#### Record set:
※ ※ ※
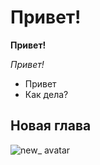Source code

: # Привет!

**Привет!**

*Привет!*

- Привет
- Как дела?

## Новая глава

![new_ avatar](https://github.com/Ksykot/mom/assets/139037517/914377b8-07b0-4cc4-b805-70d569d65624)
※ ※ ※
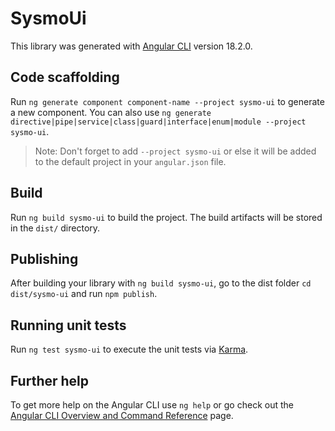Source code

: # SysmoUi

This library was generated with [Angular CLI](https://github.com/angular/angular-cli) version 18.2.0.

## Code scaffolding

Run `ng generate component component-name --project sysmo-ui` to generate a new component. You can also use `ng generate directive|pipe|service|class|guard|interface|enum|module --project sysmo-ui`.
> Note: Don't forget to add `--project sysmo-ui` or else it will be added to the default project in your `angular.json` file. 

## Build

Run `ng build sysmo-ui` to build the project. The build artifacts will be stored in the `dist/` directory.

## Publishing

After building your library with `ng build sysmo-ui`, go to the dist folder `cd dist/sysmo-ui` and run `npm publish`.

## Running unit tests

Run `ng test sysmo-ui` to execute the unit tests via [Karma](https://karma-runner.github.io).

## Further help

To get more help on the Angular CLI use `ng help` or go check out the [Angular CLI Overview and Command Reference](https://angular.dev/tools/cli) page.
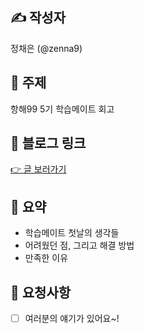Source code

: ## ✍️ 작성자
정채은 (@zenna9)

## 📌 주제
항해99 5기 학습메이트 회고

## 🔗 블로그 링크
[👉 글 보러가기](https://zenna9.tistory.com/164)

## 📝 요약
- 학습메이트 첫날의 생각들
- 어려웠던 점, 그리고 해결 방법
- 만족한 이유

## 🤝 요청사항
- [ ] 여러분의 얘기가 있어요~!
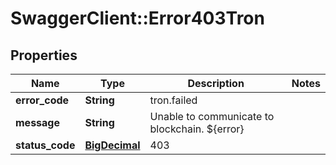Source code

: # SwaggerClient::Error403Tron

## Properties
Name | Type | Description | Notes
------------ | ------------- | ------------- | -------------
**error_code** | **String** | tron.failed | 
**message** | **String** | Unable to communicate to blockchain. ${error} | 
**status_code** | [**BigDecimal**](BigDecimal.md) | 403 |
※ ※ ※
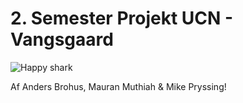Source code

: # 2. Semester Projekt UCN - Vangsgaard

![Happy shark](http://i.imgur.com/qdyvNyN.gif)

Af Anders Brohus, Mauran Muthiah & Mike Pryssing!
※ ※ ※
#### What needs to be done:
The lines above starting at the one that contains "UCN - Vangsgaard" and ending at the one that contains "Af Anders Brohus, Mauran" must be transcribed exactly, and no other lines may appear.

#### Problem solution:
: # 2. Semester Projekt UCN - Vangsgaard

![Happy shark](http://i.imgur.com/qdyvNyN.gif)

Af Anders Brohus, Mauran Muthiah & Mike Pryssing!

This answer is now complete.